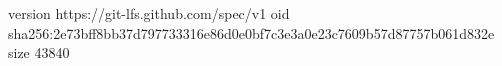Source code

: version https://git-lfs.github.com/spec/v1
oid sha256:2e73bff8bb37d797733316e86d0e0bf7c3e3a0e23c7609b57d87757b061d832e
size 43840
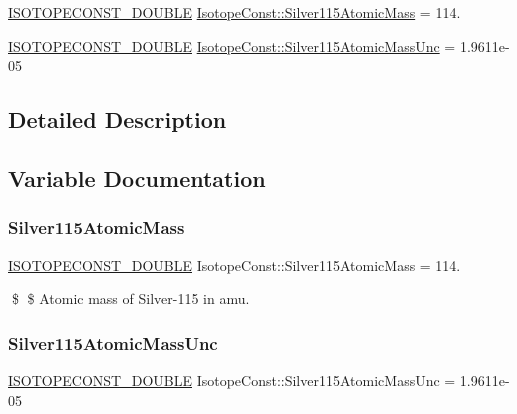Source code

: \begin{DoxyCompactItemize}
\item 
\mbox{\hyperlink{group___isotope_const-_macros_ga8f45a7272ce02c0b4c65c44636ed719a}{I\+S\+O\+T\+O\+P\+E\+C\+O\+N\+S\+T\+\_\+\+D\+O\+U\+B\+LE}} \mbox{\hyperlink{group___isotope_const-_silver-_ag115_ga7a7d7b594fb78c7338a0178ab90ddfb7}{Isotope\+Const\+::\+Silver115\+Atomic\+Mass}} = 114.
\item 
\mbox{\hyperlink{group___isotope_const-_macros_ga8f45a7272ce02c0b4c65c44636ed719a}{I\+S\+O\+T\+O\+P\+E\+C\+O\+N\+S\+T\+\_\+\+D\+O\+U\+B\+LE}} \mbox{\hyperlink{group___isotope_const-_silver-_ag115_gad58e0fe8fab36bdf3289e59c33fbcd63}{Isotope\+Const\+::\+Silver115\+Atomic\+Mass\+Unc}} = 1.\+9611e-\/05
\end{DoxyCompactItemize}


\subsection{Detailed Description}


\subsection{Variable Documentation}
\mbox{\label{group___isotope_const-_silver-_ag115_ga7a7d7b594fb78c7338a0178ab90ddfb7}} 
\subsubsection{\texorpdfstring{Silver115\+Atomic\+Mass}{Silver115AtomicMass}}
{\footnotesize\ttfamily \mbox{\hyperlink{group___isotope_const-_macros_ga8f45a7272ce02c0b4c65c44636ed719a}{I\+S\+O\+T\+O\+P\+E\+C\+O\+N\+S\+T\+\_\+\+D\+O\+U\+B\+LE}} Isotope\+Const\+::\+Silver115\+Atomic\+Mass = 114.}

\$ \$ Atomic mass of Silver-\/115 in amu. \mbox{\label{group___isotope_const-_silver-_ag115_gad58e0fe8fab36bdf3289e59c33fbcd63}} 
\subsubsection{\texorpdfstring{Silver115\+Atomic\+Mass\+Unc}{Silver115AtomicMassUnc}}
{\footnotesize\ttfamily \mbox{\hyperlink{group___isotope_const-_macros_ga8f45a7272ce02c0b4c65c44636ed719a}{I\+S\+O\+T\+O\+P\+E\+C\+O\+N\+S\+T\+\_\+\+D\+O\+U\+B\+LE}} Isotope\+Const\+::\+Silver115\+Atomic\+Mass\+Unc = 1.\+9611e-\/05}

+---+

### WHAT YOU WILL DO
List every line above that contains the word "DoxyCompactItemize".

### EXERCISE RESULT
: \begin{DoxyCompactItemize}
\end{DoxyCompactItemize}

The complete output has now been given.